Barry et al. proposed that bats’ slow crawling velocity reduces theta rhythmicity in bat grid cells. Consequently, they selectively removed portions of the rat data, retaining short periods, down to 500 ms in duration, until a median speed of 3.7 cm s−1 was achieved. This procedure has several flaws.

First, although these velocities correspond to an active movement state of bats, they are equivalent to nearly complete immobility in rats5,6. Barry et al. thus compared a state in rats in which theta is not expected3 (near immobility), to a state in bats at which theta, if existing, should be most prominent3 (active movement). Furthermore, in their model, for the constant β (which determines the velocity modulation of dendritic inputs) Barry et al. used a value derived exclusively from rat data7. However, different mammalian species would probably have different velocity dependences in dendritic inputs; for example, when modelling grid cells in cheetah versus sloth, it would not make sense to use a β value taken from rat, and the same goes for the modelling of grid cells in bats. Thus, we contend that movement speed should not be matched, neither when simulating a model nor when down-sampling data from one species to mimic another.

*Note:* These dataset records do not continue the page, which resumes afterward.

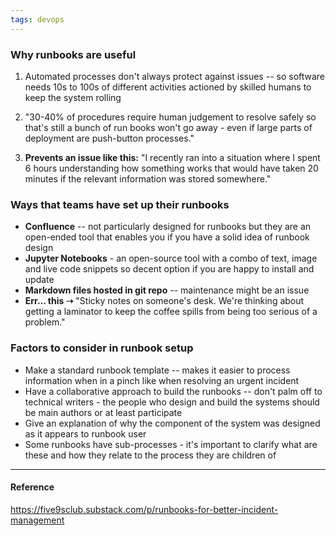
 ```yaml
---
tags: devops
---
```


### Why runbooks are useful

1.  Automated processes don't always protect against issues -- so software needs 10s to 100s of different activities actioned by skilled humans to keep the system rolling

2.  "30-40% of procedures require human judgement to resolve safely so that's still a bunch of run books won't go away - even if large parts of deployment are push-button processes."

3.  **Prevents an issue like this:** "I recently ran into a situation where I spent 6 hours understanding how something works that would have taken 20 minutes if the relevant information was stored somewhere."

### Ways that teams have set up their runbooks

- **Confluence** -- not particularly designed for runbooks but they are an open-ended tool that enables you if you have a solid idea of runbook design
- **Jupyter Notebooks** - an open-source tool with a combo of text, image and live code snippets so decent option if you are happy to install and update
- **Markdown files hosted in git repo** -- maintenance might be an issue
- **Err… this ➝** "Sticky notes on someone's desk. We're thinking about getting a laminator to keep the coffee spills from being too serious of a problem."

### Factors to consider in runbook setup

- Make a standard runbook template -- makes it easier to process information when in a pinch like when resolving an urgent incident
- Have a collaborative approach to build the runbooks -- don't palm off to technical writers - the people who design and build the systems should be main authors or at least participate
- Give an explanation of why the component of the system was designed as it appears to runbook user
- Some runbooks have sub-processes - it's important to clarify what are these and how they relate to the process they are children of

---

#### Reference

https://five9sclub.substack.com/p/runbooks-for-better-incident-management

Second, Barry et al. used short portions of near-immobility data, as short as 500 ms in duration, creating very intermittent, unrealistic spike trains; this tapers down the oscillatory cycles (because they estimated 1000-ms autocorrelations using 500-ms data epochs) and could induce an unwarranted statistical bias downwards in detectability of theta rhythmicity.

Third, Barry et al. found that when firing rates were matched to those of bats while movement speed was left untouched, 24% of their theta-modulated grid cells retained significant theta rhythmicity (14% of 58% = 24%); substantially higher than the 4% (1/25) theta-modulated grid cells in bats2. Notably, when Barry et al. analysed the top 51% of their theta-modulated rat grid cells (51% of the 58% modulated cells = 25 neurons)—which are the most relevant cells to consider for their model (especially given the weak theta rhythmicity in their data set)—they found that when firing rates are matched to those of bats and velocities are left untouched, the large majority (72%) of rat grid cells retained significant theta rhythmicity. Thus, down-sampled rat grid cells were markedly more oscillatory than our bat grid cells, supporting our original analysis and interpretation2.

Last, Barry et al. considered only single-cell, first-generation oscillatory interference models of grid cells7,8,9, which have been criticized as theoretically problematic9. Some of these problems have been rectified in recent second-generation versions of these models9, which used networks of coupled oscillators and explicitly predicted network-level theta oscillations9,10. This was contradicted by our bat data, in which brief theta oscillations occurred very rarely in the local-field potential2, and multi-unit firing (reflecting network activity) never showed any theta oscillations2.

In conclusion, we feel that the analysis by Barry et al. fails to support their main argument, namely that the statistical power of the bat data does not allow detecting theta rhythmicity. To resolve this debate, we propose to make use of a large, unbiased, publically available data set of rat grid cells, such as that on the Moser laboratory website, which would allow transparency in analysis techniques and in the baseline rat data being used. Furthermore, we expect that neural recordings from single units in flying bats, in which movement velocities and neuronal firing rates are expected to be much higher, will provide another key approach.